DATA TO PROCESS:
_____
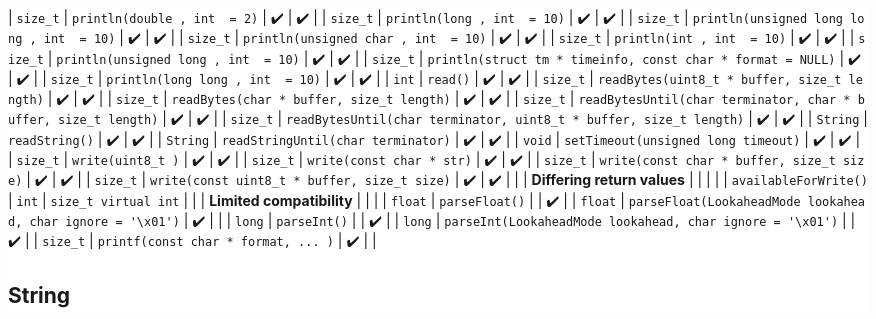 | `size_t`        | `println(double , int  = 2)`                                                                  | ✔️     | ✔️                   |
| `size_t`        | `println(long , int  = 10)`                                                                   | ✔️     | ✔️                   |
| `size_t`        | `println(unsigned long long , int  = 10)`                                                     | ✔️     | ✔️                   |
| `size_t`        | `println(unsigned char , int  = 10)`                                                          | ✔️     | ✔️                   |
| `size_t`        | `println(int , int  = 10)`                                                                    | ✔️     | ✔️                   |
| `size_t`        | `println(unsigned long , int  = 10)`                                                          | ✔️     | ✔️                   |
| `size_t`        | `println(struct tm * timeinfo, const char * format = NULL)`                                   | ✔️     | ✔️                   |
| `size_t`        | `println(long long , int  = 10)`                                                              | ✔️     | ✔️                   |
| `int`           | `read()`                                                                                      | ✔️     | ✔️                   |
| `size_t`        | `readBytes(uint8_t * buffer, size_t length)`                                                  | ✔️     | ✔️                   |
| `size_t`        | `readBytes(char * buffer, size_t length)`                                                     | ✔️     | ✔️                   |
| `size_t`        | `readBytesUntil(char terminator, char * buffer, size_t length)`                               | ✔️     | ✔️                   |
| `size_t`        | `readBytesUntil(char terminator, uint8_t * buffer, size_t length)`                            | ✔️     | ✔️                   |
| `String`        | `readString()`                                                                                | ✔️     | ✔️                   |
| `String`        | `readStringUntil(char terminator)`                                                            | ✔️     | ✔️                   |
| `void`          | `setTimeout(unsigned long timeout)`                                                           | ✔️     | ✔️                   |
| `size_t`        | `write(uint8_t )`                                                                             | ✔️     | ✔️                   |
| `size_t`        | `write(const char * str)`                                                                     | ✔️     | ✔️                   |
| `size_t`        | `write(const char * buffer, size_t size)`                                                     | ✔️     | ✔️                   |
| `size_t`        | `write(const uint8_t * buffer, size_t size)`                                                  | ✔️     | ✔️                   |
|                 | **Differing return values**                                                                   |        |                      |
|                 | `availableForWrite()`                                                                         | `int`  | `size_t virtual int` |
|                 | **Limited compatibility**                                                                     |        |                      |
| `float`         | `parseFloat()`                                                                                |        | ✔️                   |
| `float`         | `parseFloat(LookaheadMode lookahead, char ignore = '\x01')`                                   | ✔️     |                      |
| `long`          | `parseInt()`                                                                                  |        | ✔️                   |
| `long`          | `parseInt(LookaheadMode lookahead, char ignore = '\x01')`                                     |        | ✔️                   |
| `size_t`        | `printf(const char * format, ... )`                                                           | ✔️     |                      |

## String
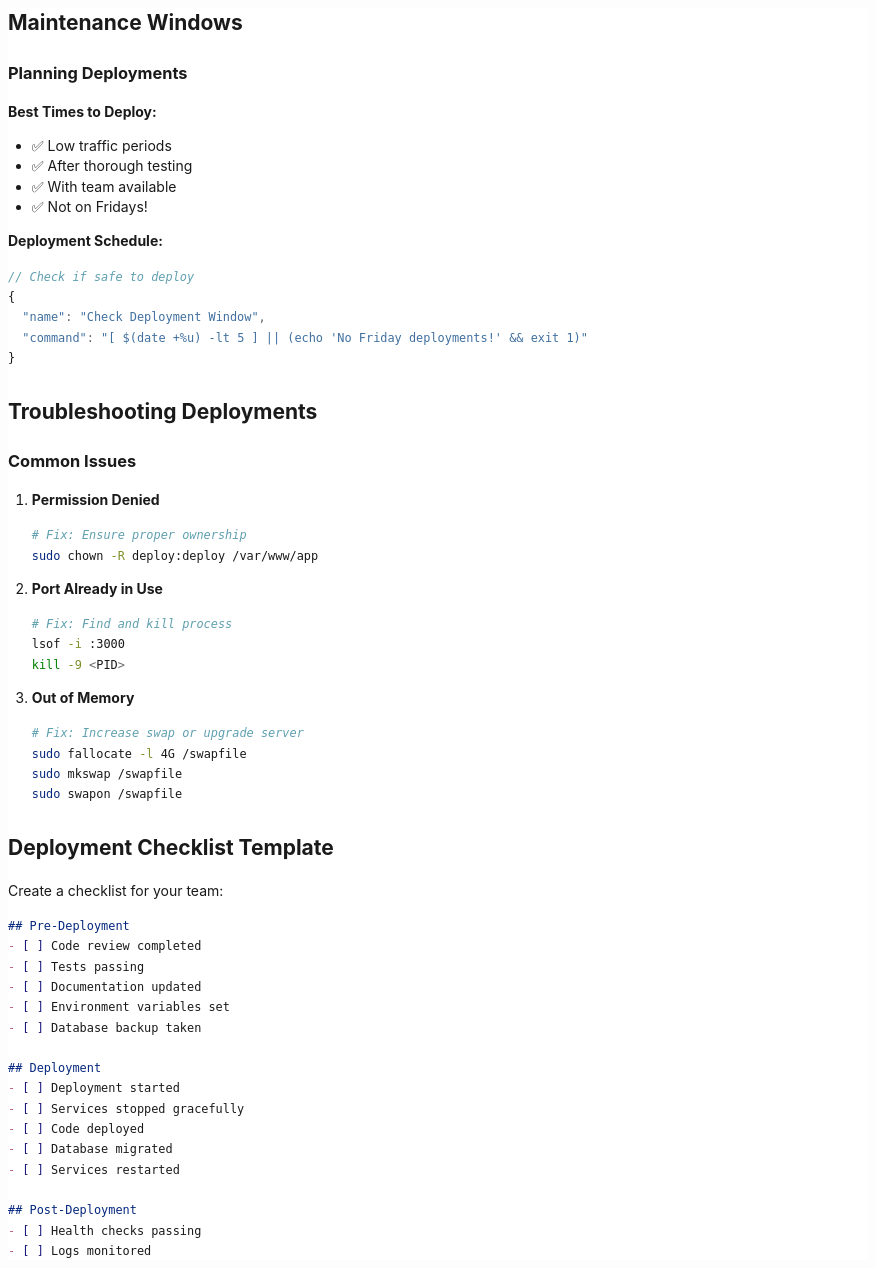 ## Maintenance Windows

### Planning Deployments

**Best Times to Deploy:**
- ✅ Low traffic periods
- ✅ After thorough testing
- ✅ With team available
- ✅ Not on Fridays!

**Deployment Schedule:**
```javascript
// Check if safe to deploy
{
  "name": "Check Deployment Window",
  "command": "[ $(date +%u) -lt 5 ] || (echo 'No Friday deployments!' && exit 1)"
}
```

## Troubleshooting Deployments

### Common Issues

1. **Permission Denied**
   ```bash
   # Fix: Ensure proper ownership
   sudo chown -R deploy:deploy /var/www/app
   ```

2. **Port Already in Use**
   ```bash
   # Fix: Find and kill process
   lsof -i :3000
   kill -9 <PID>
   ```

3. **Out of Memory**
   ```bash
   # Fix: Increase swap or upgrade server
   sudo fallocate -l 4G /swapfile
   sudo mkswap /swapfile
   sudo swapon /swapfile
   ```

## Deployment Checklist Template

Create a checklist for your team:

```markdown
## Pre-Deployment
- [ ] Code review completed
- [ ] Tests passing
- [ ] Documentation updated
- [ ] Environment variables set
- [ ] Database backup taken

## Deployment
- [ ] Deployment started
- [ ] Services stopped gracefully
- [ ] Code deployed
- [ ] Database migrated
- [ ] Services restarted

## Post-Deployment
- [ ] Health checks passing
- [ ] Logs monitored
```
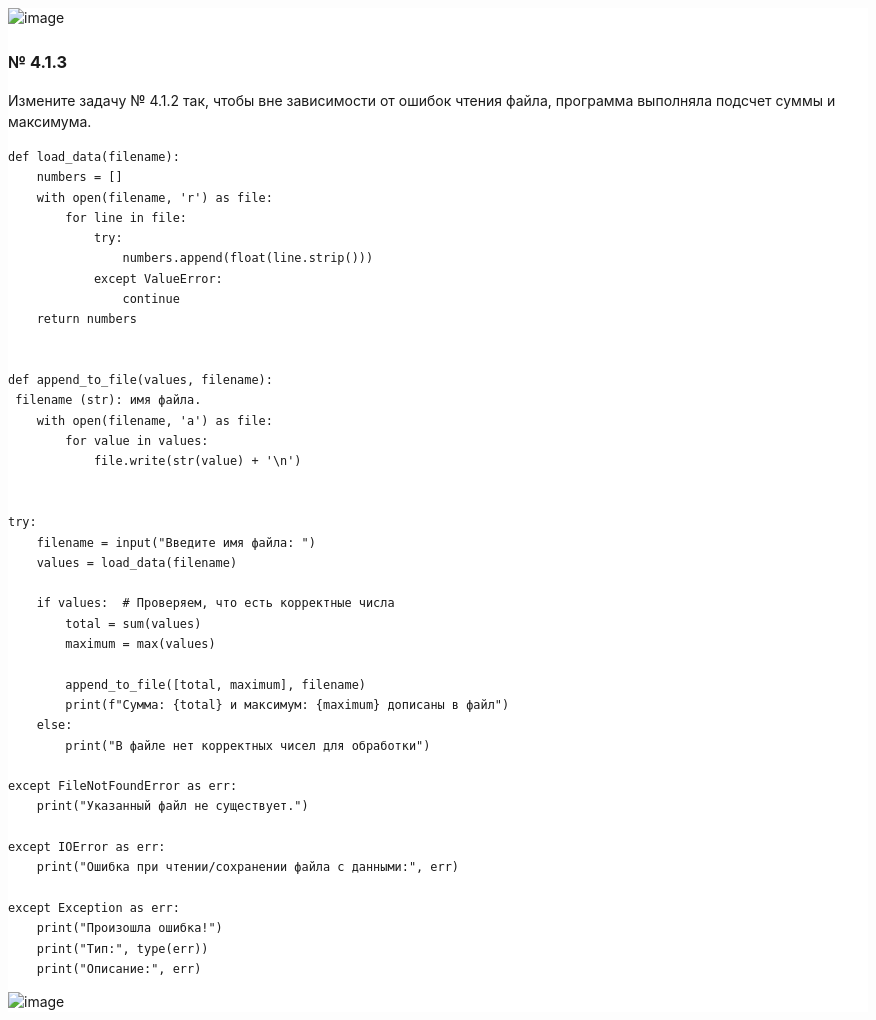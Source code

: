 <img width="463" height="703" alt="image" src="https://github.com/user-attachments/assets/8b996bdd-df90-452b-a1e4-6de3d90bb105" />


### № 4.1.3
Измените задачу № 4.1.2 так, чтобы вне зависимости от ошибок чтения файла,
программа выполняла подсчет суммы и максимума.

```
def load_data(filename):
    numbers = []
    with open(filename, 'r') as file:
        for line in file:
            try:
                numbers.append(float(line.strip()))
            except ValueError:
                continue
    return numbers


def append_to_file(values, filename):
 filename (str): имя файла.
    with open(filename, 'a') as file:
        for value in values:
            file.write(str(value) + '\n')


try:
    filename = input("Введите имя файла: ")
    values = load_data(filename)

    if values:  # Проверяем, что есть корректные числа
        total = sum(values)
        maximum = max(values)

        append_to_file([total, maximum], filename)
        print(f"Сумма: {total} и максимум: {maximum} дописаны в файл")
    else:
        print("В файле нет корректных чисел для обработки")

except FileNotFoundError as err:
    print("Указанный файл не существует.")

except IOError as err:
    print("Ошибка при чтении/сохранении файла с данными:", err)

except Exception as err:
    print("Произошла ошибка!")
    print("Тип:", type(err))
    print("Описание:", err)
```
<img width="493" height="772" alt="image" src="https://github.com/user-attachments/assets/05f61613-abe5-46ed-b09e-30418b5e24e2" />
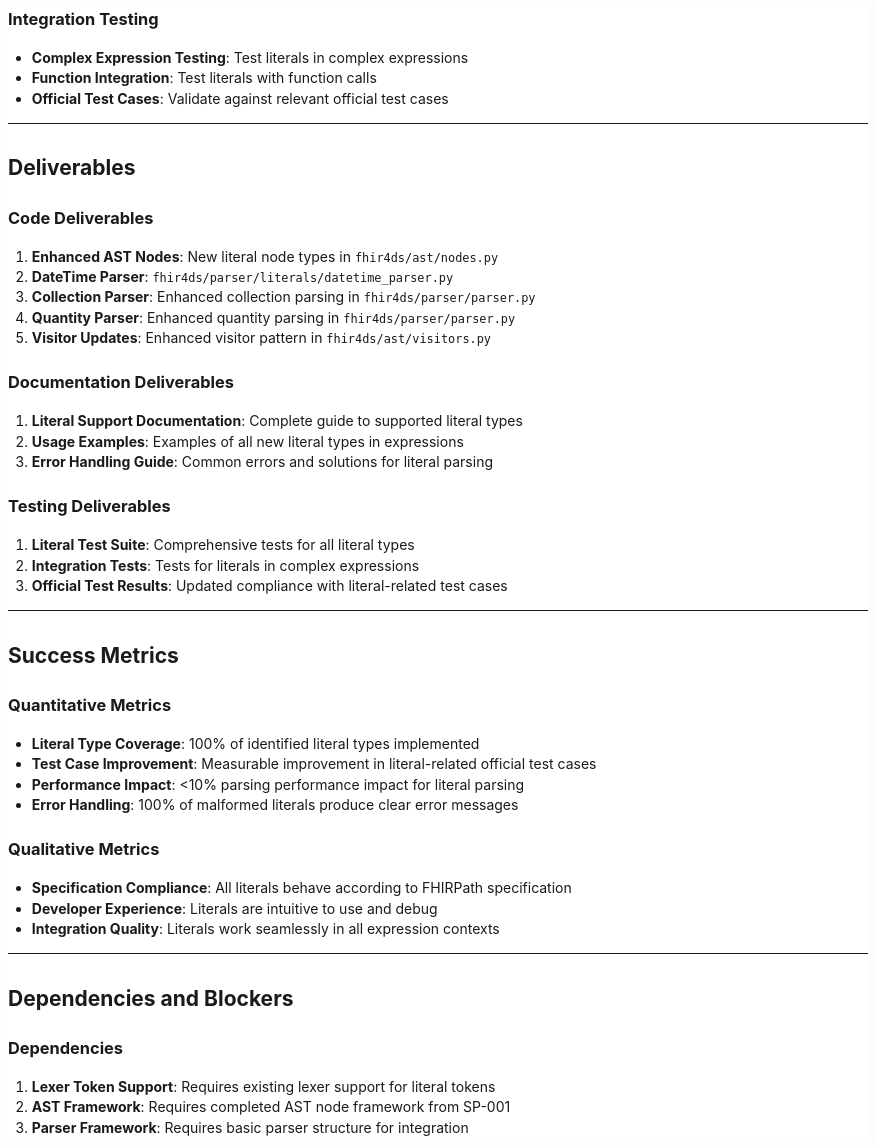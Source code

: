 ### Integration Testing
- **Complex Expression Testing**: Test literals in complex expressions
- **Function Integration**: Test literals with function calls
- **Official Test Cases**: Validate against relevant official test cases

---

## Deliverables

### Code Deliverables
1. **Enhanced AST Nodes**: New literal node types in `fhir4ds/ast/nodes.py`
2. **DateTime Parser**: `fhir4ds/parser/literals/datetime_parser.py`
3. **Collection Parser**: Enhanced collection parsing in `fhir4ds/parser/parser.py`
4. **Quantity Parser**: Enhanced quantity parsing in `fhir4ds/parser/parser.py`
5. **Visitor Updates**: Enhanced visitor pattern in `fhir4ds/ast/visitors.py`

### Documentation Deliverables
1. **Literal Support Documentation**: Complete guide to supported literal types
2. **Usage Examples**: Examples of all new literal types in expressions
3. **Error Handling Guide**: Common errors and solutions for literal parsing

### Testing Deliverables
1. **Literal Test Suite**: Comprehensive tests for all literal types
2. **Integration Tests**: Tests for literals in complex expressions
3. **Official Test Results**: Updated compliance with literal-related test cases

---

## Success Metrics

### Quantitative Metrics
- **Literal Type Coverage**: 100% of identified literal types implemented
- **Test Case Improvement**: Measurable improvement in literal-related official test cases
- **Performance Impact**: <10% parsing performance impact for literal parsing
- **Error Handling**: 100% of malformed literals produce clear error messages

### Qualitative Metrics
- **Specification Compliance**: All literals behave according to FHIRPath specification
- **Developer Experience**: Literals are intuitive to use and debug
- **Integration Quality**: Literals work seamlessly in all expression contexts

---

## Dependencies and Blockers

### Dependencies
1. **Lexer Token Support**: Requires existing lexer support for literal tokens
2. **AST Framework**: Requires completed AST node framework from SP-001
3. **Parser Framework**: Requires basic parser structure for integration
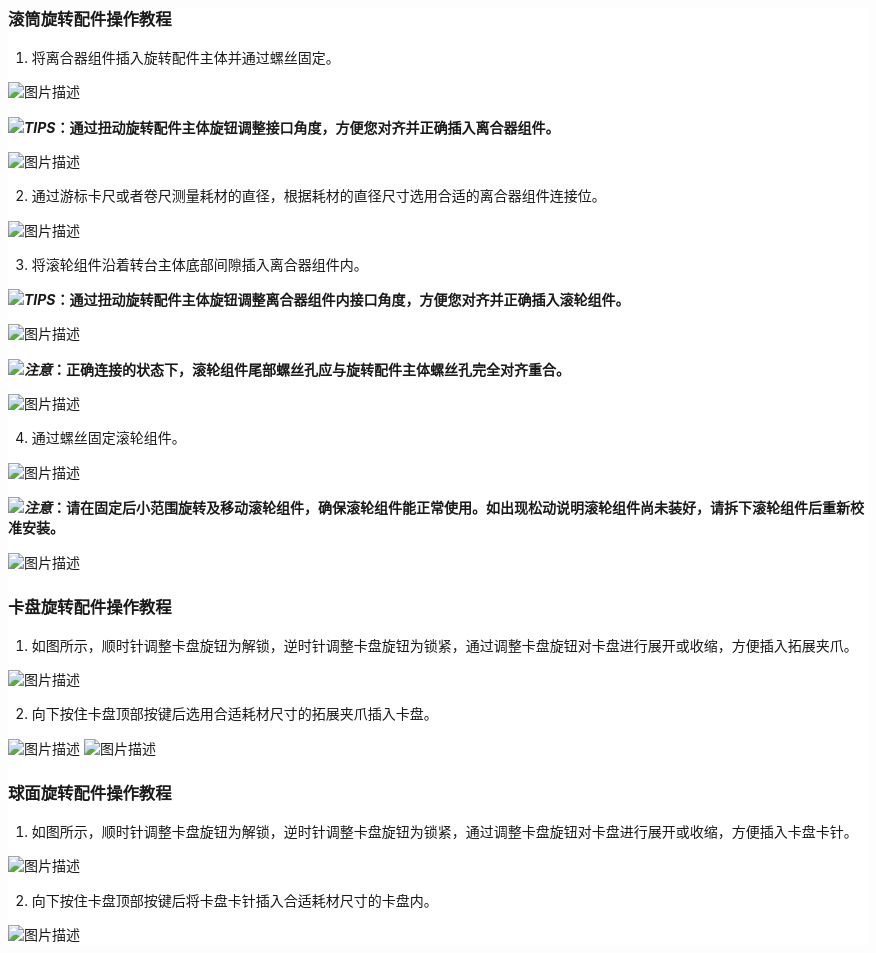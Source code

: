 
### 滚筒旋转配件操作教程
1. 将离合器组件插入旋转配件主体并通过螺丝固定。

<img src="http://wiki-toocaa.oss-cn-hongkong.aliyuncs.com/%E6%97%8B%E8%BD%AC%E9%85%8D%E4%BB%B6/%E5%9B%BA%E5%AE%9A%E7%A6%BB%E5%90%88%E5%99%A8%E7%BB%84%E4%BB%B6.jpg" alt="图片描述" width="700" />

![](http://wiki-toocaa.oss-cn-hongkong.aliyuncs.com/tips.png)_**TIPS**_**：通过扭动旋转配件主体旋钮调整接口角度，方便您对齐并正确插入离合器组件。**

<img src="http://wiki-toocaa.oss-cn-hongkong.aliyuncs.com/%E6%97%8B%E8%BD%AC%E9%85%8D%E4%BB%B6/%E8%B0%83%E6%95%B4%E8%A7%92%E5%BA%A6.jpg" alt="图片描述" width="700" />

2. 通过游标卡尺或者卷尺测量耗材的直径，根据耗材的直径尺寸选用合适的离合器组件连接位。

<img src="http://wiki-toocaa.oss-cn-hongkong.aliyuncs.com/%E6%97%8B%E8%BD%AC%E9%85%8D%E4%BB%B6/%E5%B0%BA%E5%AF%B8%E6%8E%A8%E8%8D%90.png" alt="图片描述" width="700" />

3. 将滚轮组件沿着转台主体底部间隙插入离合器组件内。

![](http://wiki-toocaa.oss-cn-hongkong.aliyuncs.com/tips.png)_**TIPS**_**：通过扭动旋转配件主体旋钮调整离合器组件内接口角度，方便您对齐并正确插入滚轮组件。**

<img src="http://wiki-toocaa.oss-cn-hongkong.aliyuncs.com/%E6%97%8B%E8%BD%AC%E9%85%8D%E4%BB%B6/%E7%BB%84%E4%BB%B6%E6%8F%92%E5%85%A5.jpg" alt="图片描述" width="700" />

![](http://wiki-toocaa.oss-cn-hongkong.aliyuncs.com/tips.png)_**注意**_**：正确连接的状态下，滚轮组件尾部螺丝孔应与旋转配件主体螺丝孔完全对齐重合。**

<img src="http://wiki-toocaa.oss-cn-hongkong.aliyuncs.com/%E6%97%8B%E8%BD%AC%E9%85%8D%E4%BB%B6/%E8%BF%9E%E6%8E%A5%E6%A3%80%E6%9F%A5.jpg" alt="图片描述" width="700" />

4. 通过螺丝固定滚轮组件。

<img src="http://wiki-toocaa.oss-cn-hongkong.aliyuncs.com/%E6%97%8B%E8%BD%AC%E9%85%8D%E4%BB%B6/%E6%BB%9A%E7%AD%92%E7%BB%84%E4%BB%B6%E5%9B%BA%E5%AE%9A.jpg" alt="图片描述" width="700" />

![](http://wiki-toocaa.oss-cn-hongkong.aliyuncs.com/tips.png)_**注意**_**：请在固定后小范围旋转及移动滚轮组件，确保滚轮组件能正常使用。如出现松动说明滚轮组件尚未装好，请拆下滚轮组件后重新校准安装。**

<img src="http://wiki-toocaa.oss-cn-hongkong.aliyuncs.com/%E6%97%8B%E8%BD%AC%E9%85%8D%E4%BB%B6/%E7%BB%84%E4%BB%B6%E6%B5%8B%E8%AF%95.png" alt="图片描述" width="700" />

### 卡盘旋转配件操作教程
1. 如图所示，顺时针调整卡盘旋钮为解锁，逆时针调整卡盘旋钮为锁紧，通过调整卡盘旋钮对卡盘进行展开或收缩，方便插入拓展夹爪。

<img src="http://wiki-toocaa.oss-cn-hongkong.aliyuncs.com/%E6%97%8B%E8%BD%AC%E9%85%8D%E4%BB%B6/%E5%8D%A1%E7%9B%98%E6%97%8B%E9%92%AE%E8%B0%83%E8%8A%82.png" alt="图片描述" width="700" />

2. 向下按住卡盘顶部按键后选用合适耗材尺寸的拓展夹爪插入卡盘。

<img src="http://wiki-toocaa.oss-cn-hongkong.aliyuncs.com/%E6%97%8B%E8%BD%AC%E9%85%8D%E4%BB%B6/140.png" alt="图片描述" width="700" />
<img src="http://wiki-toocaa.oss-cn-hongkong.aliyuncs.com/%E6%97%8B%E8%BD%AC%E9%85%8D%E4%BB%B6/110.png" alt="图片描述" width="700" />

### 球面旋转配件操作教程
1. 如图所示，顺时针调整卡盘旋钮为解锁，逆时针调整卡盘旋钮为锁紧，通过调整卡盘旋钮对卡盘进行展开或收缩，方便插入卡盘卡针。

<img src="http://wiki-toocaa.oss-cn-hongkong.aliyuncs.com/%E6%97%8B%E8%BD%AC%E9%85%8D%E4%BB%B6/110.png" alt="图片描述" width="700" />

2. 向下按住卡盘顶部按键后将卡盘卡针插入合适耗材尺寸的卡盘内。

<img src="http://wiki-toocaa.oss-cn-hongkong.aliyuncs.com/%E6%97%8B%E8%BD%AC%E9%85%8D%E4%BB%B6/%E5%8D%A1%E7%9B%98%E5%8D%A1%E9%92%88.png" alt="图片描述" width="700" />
_____
EXERCISE DETAILS: Those lines above that contain the string "complex" should be returned.

RESPONSE:
- **Complex Expression Testing**: Test literals in complex expressions
2. **Integration Tests**: Tests for literals in complex expressions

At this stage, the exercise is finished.